ONR Security Requirements Continue Throughout UK Nuclear Decommissioning
The Nuclear Industries Security Regulations 2003 apply throughout the decommissioning lifecycle. Sites holding nuclear material in any form must maintain an approved security plan regardless of whether the reactor is operating. Security resource planning for nuclear decommissioning projects should not treat security as a cost to reduce as production capacity declines.
Radioactive Material Theft Is an Active Problem in Post-Soviet and Conflict-Affected Markets
IAEA Incident and Trafficking Database (ITDB) reports document hundreds of incidents annually involving the theft or loss of radioactive sources globally. Many originate from industrial decommissioning contexts in former Soviet states, where orphaned sources from abandoned industrial sites remain inadequately secured. Decommissioning project managers operating in these environments require security plans that specifically address radiological material integrity.
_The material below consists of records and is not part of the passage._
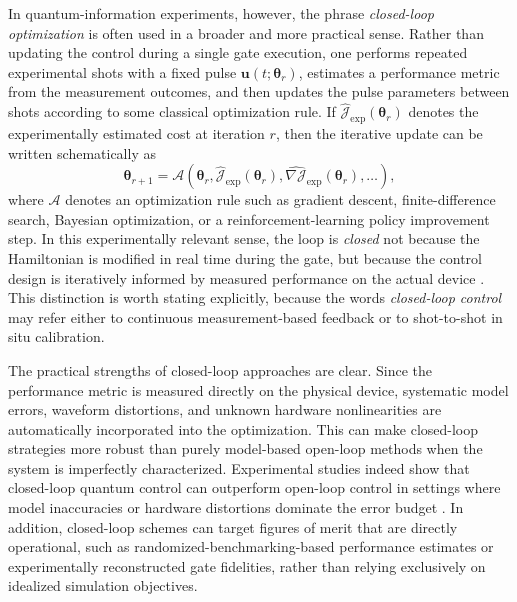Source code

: In quantum-information experiments, however, the phrase \emph{closed-loop optimization} is often used in a broader and more practical sense. Rather than updating the control during a single gate execution, one performs repeated experimental shots with a fixed pulse $\bm{u}(t;\bm{\theta}_r)$, estimates a performance metric from the measurement outcomes, and then updates the pulse parameters between shots according to some classical optimization rule. If $\widehat{\mathcal{J}}_{\mathrm{exp}}(\bm{\theta}_r)$ denotes the experimentally estimated cost at iteration $r$, then the iterative update can be written schematically as
\begin{equation}
\bm{\theta}_{r+1}
=
\mathcal{A}
\!\left(
\bm{\theta}_{r},
\widehat{\mathcal{J}}_{\mathrm{exp}}(\bm{\theta}_{r}),
\widehat{\nabla \mathcal{J}}_{\mathrm{exp}}(\bm{\theta}_{r}),
\dots
\right),
\label{eq:iterative_closed_loop_update}
\end{equation}
where $\mathcal{A}$ denotes an optimization rule such as gradient descent, finite-difference search, Bayesian optimization, or a reinforcement-learning policy improvement step. In this experimentally relevant sense, the loop is \emph{closed} not because the Hamiltonian is modified in real time during the gate, but because the control design is iteratively informed by measured performance on the actual device \cite{Ferrie2015,Feng2018}. This distinction is worth stating explicitly, because the words \emph{closed-loop control} may refer either to continuous measurement-based feedback or to shot-to-shot in situ calibration.

The practical strengths of closed-loop approaches are clear. Since the performance metric is measured directly on the physical device, systematic model errors, waveform distortions, and unknown hardware nonlinearities are automatically incorporated into the optimization. This can make closed-loop strategies more robust than purely model-based open-loop methods when the system is imperfectly characterized. Experimental studies indeed show that closed-loop quantum control can outperform open-loop control in settings where model inaccuracies or hardware distortions dominate the error budget \cite{Ferrie2015,Feng2018}. In addition, closed-loop schemes can target figures of merit that are directly operational, such as randomized-benchmarking-based performance estimates or experimentally reconstructed gate fidelities, rather than relying exclusively on idealized simulation objectives.

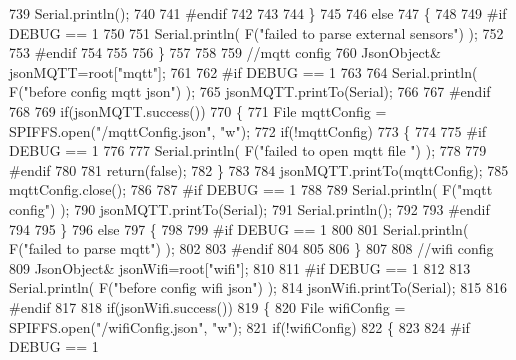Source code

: \begin{DoxyCode}
739         Serial.println();
740 
741 \textcolor{preprocessor}{#endif }
742 
743 
744     \}
745 
746     \textcolor{keywordflow}{else}
747     \{   
748 
749 \textcolor{preprocessor}{    #if DEBUG == 1}
750         
751         Serial.println( F(\textcolor{stringliteral}{"failed to parse external sensors"}) );
752 
753 \textcolor{preprocessor}{    #endif}
754 
755 
756     \}
757 
758     
759     \textcolor{comment}{//mqtt config}
760         JsonObject& jsonMQTT=root[\textcolor{stringliteral}{"mqtt"}];
761     
762 \textcolor{preprocessor}{#if DEBUG == 1 }
763 
764     Serial.println( F(\textcolor{stringliteral}{"before config mqtt json"}) );
765     jsonMQTT.printTo(Serial);
766 
767 \textcolor{preprocessor}{#endif}
768 
769     \textcolor{keywordflow}{if}(jsonMQTT.success())
770     \{
771         File mqttConfig = SPIFFS.open(\textcolor{stringliteral}{"/mqttConfig.json"}, \textcolor{stringliteral}{"w"}); 
772         \textcolor{keywordflow}{if}(!mqttConfig)
773         \{
774         
775 \textcolor{preprocessor}{        #if DEBUG == 1 }
776 
777             Serial.println( F(\textcolor{stringliteral}{"failed to open mqtt file "}) );
778         
779 \textcolor{preprocessor}{        #endif}
780         
781             \textcolor{keywordflow}{return}(\textcolor{keyword}{false});
782         \}
783             
784         jsonMQTT.printTo(mqttConfig);
785         mqttConfig.close();
786 
787 \textcolor{preprocessor}{#if DEBUG == 1 }
788 
789         Serial.println( F(\textcolor{stringliteral}{"mqtt config"}) );
790         jsonMQTT.printTo(Serial);
791         Serial.println();
792 
793 \textcolor{preprocessor}{#endif}
794 
795     \}
796     \textcolor{keywordflow}{else}
797     \{
798 
799 \textcolor{preprocessor}{    #if DEBUG == 1 }
800 
801         Serial.println( F(\textcolor{stringliteral}{"failed to parse mqtt"}) );
802     
803 \textcolor{preprocessor}{    #endif}
804 
805     
806     \}   
807 
808     \textcolor{comment}{//wifi config}
809         JsonObject& jsonWifi=root[\textcolor{stringliteral}{"wifi"}];
810     
811 \textcolor{preprocessor}{#if DEBUG == 1 }
812 
813     Serial.println( F(\textcolor{stringliteral}{"before config wifi json"}) );
814     jsonWifi.printTo(Serial);
815 
816 \textcolor{preprocessor}{#endif}
817 
818     \textcolor{keywordflow}{if}(jsonWifi.success())
819     \{
820         File wifiConfig = SPIFFS.open(\textcolor{stringliteral}{"/wifiConfig.json"}, \textcolor{stringliteral}{"w"}); 
821         \textcolor{keywordflow}{if}(!wifiConfig)
822         \{
823         
824 \textcolor{preprocessor}{        #if DEBUG == 1 }

\end{DoxyCode}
Copper and Non-Ferrous Metal Theft Drives Organised Plant Theft at Decommissioning Sites
Organised plant and equipment theft groups -- operating with heavy equipment, fabricated documentation, and organised logistics -- specifically target decommissioning sites. The value of copper cable, aluminium structures, stainless steel vessels, and instrumentation on a typical North Sea-era onshore decommissioning site can run to hundreds of thousands of pounds. Perimeter security, documented equipment inventories, and nighttime patrols significantly reduce this risk.
Senior Decommissioning Personnel in P1 Markets Need Close Protection
Project managers and executives overseeing decommissioning contracts in West Africa, Central Asia, and parts of Eastern Europe face kidnap-for-ransom risk that exceeds the typical corporate executive profile. Decommissioning sites are often in remote locations with limited emergency response capacity. A close protection officer with industrial site experience provides both personal security and operational coordination with site safety teams.